▶ **What this task involves**
Repeat the listing word for word, but skip any pictures.

────

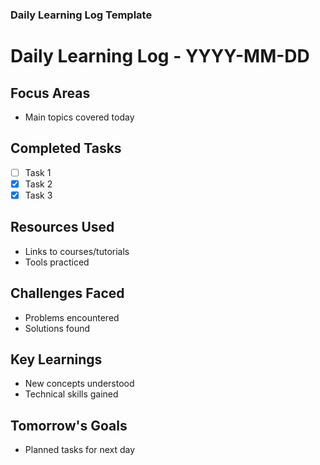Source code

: ### Daily Learning Log Template

# Daily Learning Log - YYYY-MM-DD

## Focus Areas
- Main topics covered today

## Completed Tasks
- [ ] Task 1
- [x] Task 2
- [x] Task 3

## Resources Used
- Links to courses/tutorials
- Tools practiced

## Challenges Faced
- Problems encountered
- Solutions found

## Key Learnings
- New concepts understood
- Technical skills gained

## Tomorrow's Goals
- Planned tasks for next day
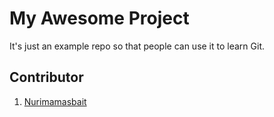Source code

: # My Awesome Project

It's just an example repo so that people can use it to learn Git.

## Contributor

1. [Nurimamasbait](https://github.com/Nurimamasbait)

────

▶ **Answer space**
Source code

: ### Daily Learning Log Template

# Daily Learning Log - YYYY-MM-DD

## Focus Areas
- Main topics covered today

## Completed Tasks
- [ ] Task 1
- [x] Task 2
- [x] Task 3

## Resources Used
- Links to courses/tutorials
- Tools practiced

## Challenges Faced
- Problems encountered
- Solutions found

## Key Learnings
- New concepts understood
- Technical skills gained

## Tomorrow's Goals
- Planned tasks for next day
Source code

: # My Awesome Project

It's just an example repo so that people can use it to learn Git.

## Contributor

1. [Nurimamasbait](https://github.com/Nurimamasbait)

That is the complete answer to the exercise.